How can I detect these audio abnormalities?

Question 1

I do not think there is an out of the box solution to find the disturbances, but here is one (non standard) way of tackling the problem. Using this, I could find most intervals and I only got a small number of false positives, but the algorithm could certainly use some fine tuning.

My idea is to find the start and end point of the deviating samples. The first step should be to make these points stand out more clearly. This can be done by taking the logarithm of the data and taking the differences between consecutive values.

In MATLAB I load the data (in this example I use dirty-sample-other.wav)

y1 = wavread('dirty-sample-pictured.wav');
y2 = wavread('dirty-sample-other.wav');
y3 = wavread('clean-highfreq.wav');

data = y2;

and use the following code:

logdata = log(1+data);
difflogdata = diff(logdata);

So instead of this plot of the original data:

original data

we get:

diff-log-data

where the intervals we are looking for stand out as a positive and negative spike. For example zooming in on the largest positive value in the plot of logarithm differences we get the following two figures. One for the original data:

Original data zoomed

and one for the difference of logarithms:

Diff-log-data zoomed

This plot could help with finding the areas manually but ideally we want to find them using an algorithm. The way I did this was to take a moving window of size 6, computing the mean value of the window (of all points except the minimum value), and compare this to the maximum value. If the maximum point is the only point that is above the mean value and at least twice as large as the mean it is counted as a positive extreme value.

I then used a threshold of counts, at least half of the windows moving over the value should detect it as an extreme value in order for it to be accepted.

Multiplying all points with (-1) this algorithm is then run again to detect the minimum values.

Marking the positive extremes with "o" and negative extremes with "*" we get the following two plots. One for the differences of logarithms:

diff-log-data with found extremes

and one for the original data:

original data with found extremes

Zooming in on the left part of the figure showing the logarithmic differences we can see that most extreme values are found:

diff-log-data with found extremes zoomed

It seems like most intervals are found and there are only a small number of false positives. For example running the algorithm on 'clean-highfreq.wav' I only find one positive and one negative extreme value.

Single values that are falsely classified as extreme values could perhaps be weeded out by matching start and end-points. And if you want to replace the lost data you could use some kind of interpolation using the surrounding data-points, perhaps even a linear interpolation will be good enough.

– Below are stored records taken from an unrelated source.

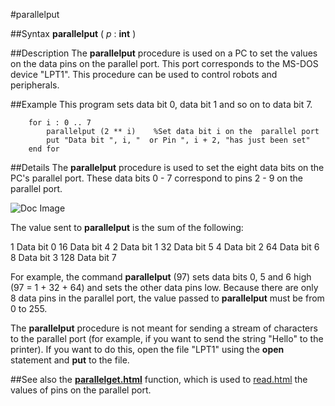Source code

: 
#parallelput

##Syntax
**parallelput** ( _p_ : **int** )


##Description
The **parallelput** procedure is used on a PC to set the values on the data pins on the parallel port. This port corresponds to the MS-DOS device "LPT1". This procedure can be used to control robots and peripherals.


##Example
This program sets data bit 0, data bit 1 and so on to data bit 7.

        for i : 0 .. 7
            parallelput (2 ** i)    %Set data bit i on the  parallel port
            put "Data bit ", i, "  or Pin ", i + 2, "has just been set"
        end for
##Details
The **parallelput** procedure is used to set the eight data bits on the PC's parallel port. These data bits 0 - 7 correspond to pins 2 - 9 on the parallel port.



![Doc Image](parallelput01.gif)

The value sent to **parallelput** is the sum of the following:


1   Data bit 0   16   Data bit 4
2   Data bit 1   32   Data bit 5
4   Data bit 2   64   Data bit 6
8   Data bit 3   128   Data bit 7


For example, the command **parallelput** (97) sets data bits 0, 5 and 6 high (97 = 1 + 32 + 64) and sets the other data pins low. Because there are only 8 data pins in the parallel port, the value passed to **parallelput** must be from 0 to 255.

The **parallelput** procedure is not meant for sending a stream of characters to the parallel port (for example, if you want to send the string "Hello" to the printer). If you want to do this, open the file "LPT1" using the **open** statement and **put** to the file. 


##See also
the **[parallelget.html](parallelget)** function, which is used to [read.html](read) the values of pins on the parallel port.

Here is the MATLAB-code I used:

function test20()
clc
clear all

y1 = wavread('dirty-sample-pictured.wav');
y2 = wavread('dirty-sample-other.wav');
y3 = wavread('clean-highfreq.wav');

data = y2;

logdata = log(1+data);
difflogdata = diff(logdata);

figure,plot(data),hold on,plot(data,'.')
figure,plot(difflogdata),hold on,plot(difflogdata,'.')

figure,plot(data),hold on,plot(data,'.'),xlim([68000,68200])
figure,plot(difflogdata),hold on,plot(difflogdata,'.'),xlim([68000,68200])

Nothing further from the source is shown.